## Directions for this task
Restate every line of the material below word for word, skipping the images.

## Entries shown
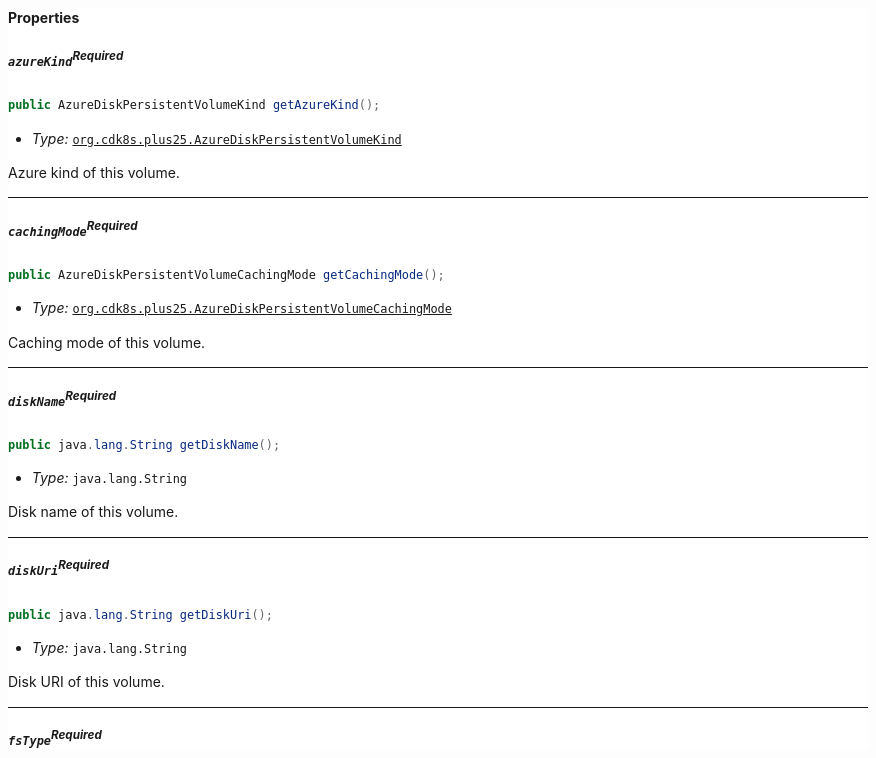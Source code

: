 

#### Properties <a name="Properties"></a>

##### `azureKind`<sup>Required</sup> <a name="org.cdk8s.plus25.AzureDiskPersistentVolume.property.azureKind"></a>

```java
public AzureDiskPersistentVolumeKind getAzureKind();
```

- *Type:* [`org.cdk8s.plus25.AzureDiskPersistentVolumeKind`](#org.cdk8s.plus25.AzureDiskPersistentVolumeKind)

Azure kind of this volume.

---

##### `cachingMode`<sup>Required</sup> <a name="org.cdk8s.plus25.AzureDiskPersistentVolume.property.cachingMode"></a>

```java
public AzureDiskPersistentVolumeCachingMode getCachingMode();
```

- *Type:* [`org.cdk8s.plus25.AzureDiskPersistentVolumeCachingMode`](#org.cdk8s.plus25.AzureDiskPersistentVolumeCachingMode)

Caching mode of this volume.

---

##### `diskName`<sup>Required</sup> <a name="org.cdk8s.plus25.AzureDiskPersistentVolume.property.diskName"></a>

```java
public java.lang.String getDiskName();
```

- *Type:* `java.lang.String`

Disk name of this volume.

---

##### `diskUri`<sup>Required</sup> <a name="org.cdk8s.plus25.AzureDiskPersistentVolume.property.diskUri"></a>

```java
public java.lang.String getDiskUri();
```

- *Type:* `java.lang.String`

Disk URI of this volume.

---

##### `fsType`<sup>Required</sup> <a name="org.cdk8s.plus25.AzureDiskPersistentVolume.property.fsType"></a>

## Task answer
Source code

: 

#### Properties <a name="Properties"></a>

##### `azureKind`<sup>Required</sup> <a name="org.cdk8s.plus25.AzureDiskPersistentVolume.property.azureKind"></a>

```java
public AzureDiskPersistentVolumeKind getAzureKind();
```

- *Type:* [`org.cdk8s.plus25.AzureDiskPersistentVolumeKind`](#org.cdk8s.plus25.AzureDiskPersistentVolumeKind)

Azure kind of this volume.

---

##### `cachingMode`<sup>Required</sup> <a name="org.cdk8s.plus25.AzureDiskPersistentVolume.property.cachingMode"></a>

```java
public AzureDiskPersistentVolumeCachingMode getCachingMode();
```

- *Type:* [`org.cdk8s.plus25.AzureDiskPersistentVolumeCachingMode`](#org.cdk8s.plus25.AzureDiskPersistentVolumeCachingMode)

Caching mode of this volume.

---

##### `diskName`<sup>Required</sup> <a name="org.cdk8s.plus25.AzureDiskPersistentVolume.property.diskName"></a>

```java
public java.lang.String getDiskName();
```

- *Type:* `java.lang.String`

Disk name of this volume.

---

##### `diskUri`<sup>Required</sup> <a name="org.cdk8s.plus25.AzureDiskPersistentVolume.property.diskUri"></a>

```java
public java.lang.String getDiskUri();
```

- *Type:* `java.lang.String`

Disk URI of this volume.

---

##### `fsType`<sup>Required</sup> <a name="org.cdk8s.plus25.AzureDiskPersistentVolume.property.fsType"></a>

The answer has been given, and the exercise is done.